I was wondering if and how I can combine these tasks. For every input key/value pair the mapper could emit a "super key" that includes a task id and the task specific key data along with a value. This way reducers would get key/value pairs for a task and a task-specific key and could decide when seeing the "superkey" which task to perform on the included key and values.
In pseudo code:
map(key, value):
emit(SuperKey("Task 1", IncludedKey), value)
emit(SuperKey("Task 2", AnotherIncludedKey), value)
reduce(key, values):
if key.taskid == "Task 1":
for value in values:
// do stuff with key.includedkey and value
else:
// do something else
The key could be a WritableComparable which can include all the necessary information.
Note: the pseudo code suggests a terrible architecture and it can definitely be done in a smarter way.
My questions are:
Is this a sensible approach?
Are there better alternatives?
Does it have some terrible drawback?
Would I need a custom Partitioner class for this approach?
Context: The data consists of some millions of RDF quadruples and the tasks are to calculate clusters, statistics and similarities. Some tasks can be solved easily with just Hadoop Counters in a reducer, but some need multiple MapReduce steps.
The computation will eventually take place on Amazon's Elastic MapReduce. All tasks are to be computed on the whole dataset and as fast as possible.

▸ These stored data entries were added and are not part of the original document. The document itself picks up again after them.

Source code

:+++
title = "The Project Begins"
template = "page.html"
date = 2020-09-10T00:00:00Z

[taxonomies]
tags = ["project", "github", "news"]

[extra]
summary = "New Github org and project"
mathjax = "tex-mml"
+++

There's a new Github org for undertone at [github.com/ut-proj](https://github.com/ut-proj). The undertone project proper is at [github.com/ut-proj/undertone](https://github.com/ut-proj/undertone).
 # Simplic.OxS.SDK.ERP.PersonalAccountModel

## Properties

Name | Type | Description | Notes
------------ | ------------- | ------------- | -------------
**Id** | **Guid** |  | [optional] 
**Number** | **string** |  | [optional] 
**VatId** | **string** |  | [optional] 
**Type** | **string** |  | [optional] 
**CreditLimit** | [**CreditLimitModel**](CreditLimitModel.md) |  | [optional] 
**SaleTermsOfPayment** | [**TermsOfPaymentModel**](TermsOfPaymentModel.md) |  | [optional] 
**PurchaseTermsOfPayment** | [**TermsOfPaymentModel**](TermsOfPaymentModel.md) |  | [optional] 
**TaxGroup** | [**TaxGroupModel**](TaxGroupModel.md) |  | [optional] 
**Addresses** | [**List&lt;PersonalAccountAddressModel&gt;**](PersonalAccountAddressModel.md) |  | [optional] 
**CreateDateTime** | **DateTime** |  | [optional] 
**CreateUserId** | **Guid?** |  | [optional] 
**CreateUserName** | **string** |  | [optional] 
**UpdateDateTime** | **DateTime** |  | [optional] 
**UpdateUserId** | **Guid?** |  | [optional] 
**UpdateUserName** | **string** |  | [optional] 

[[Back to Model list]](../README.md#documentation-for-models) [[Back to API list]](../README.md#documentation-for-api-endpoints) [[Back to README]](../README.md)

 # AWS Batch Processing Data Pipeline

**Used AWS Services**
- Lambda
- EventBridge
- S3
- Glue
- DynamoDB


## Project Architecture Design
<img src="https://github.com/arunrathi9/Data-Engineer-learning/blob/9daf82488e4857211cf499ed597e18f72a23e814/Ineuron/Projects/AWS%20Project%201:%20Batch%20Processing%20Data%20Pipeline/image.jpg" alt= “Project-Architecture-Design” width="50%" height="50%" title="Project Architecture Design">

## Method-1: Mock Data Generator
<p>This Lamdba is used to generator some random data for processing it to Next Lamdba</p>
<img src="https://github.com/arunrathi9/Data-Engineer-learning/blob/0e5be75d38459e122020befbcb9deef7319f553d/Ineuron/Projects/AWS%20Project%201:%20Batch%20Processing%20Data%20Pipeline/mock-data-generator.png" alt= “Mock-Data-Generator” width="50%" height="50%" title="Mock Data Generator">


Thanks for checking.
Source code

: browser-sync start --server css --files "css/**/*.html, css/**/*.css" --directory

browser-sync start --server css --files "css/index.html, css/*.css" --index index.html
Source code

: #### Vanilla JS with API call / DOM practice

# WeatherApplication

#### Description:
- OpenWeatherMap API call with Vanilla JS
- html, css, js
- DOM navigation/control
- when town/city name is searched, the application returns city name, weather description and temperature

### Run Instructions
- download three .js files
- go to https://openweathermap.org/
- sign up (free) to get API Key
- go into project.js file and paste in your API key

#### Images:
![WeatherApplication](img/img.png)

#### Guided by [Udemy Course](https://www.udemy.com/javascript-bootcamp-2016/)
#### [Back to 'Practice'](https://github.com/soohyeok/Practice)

Is this a sensible approach?
There's nothing inherently wrong with it, other than the coupling of the maintenance of the different jobs' logic. I believe it will save you on some disk I/O, which could be a win if your disk is a bottleneck for your process (on small clusters this can be the case).
Are there better alternatives?
It may be prudent to write a somewhat framework-y Mapper and Reducer which each accept as configuration parameters references to the classes to which they should defer for the actual mapping and reducing. This may solve the aforementioned coupling of the code (maybe you've already thought of this).
Does it have some terrible drawback?
The only thing I can think of is that if one of the tasks' map logic fails to complete its work in a timely manner, the scheduler may fire up another node to process that piece of input data; this could result in duplicate work, but without knowing more about your process, it's hard to say whether this would matter much. The same would hold for the reducers.
Would I need a custom Partitioner class for this approach?
Probably, depending on what you're doing. I think in general if you're writing a custom output WritableComparable, you'll need custom partitioning as well. There may be some library Partitioner that could be configurable for your needs, though (such as KeyFieldBasedPartitioner, if you make your output of type Text and using String field-separators instead of rolling your own).
HTH. If you can give a little more context, maybe I could offer more advice. Good luck!
You can use:
Cascading
Oozie
Both are used to write workflows in hadoop.
I think Oozie is the best option for this. Its a workflow scheduler, where you can combine multiple hadoop jobs, where the output of one action node will be the input to the next action node. And if any of the action fails, then next time when u execute it again ,the scheduler starts from the point where the error was encountered.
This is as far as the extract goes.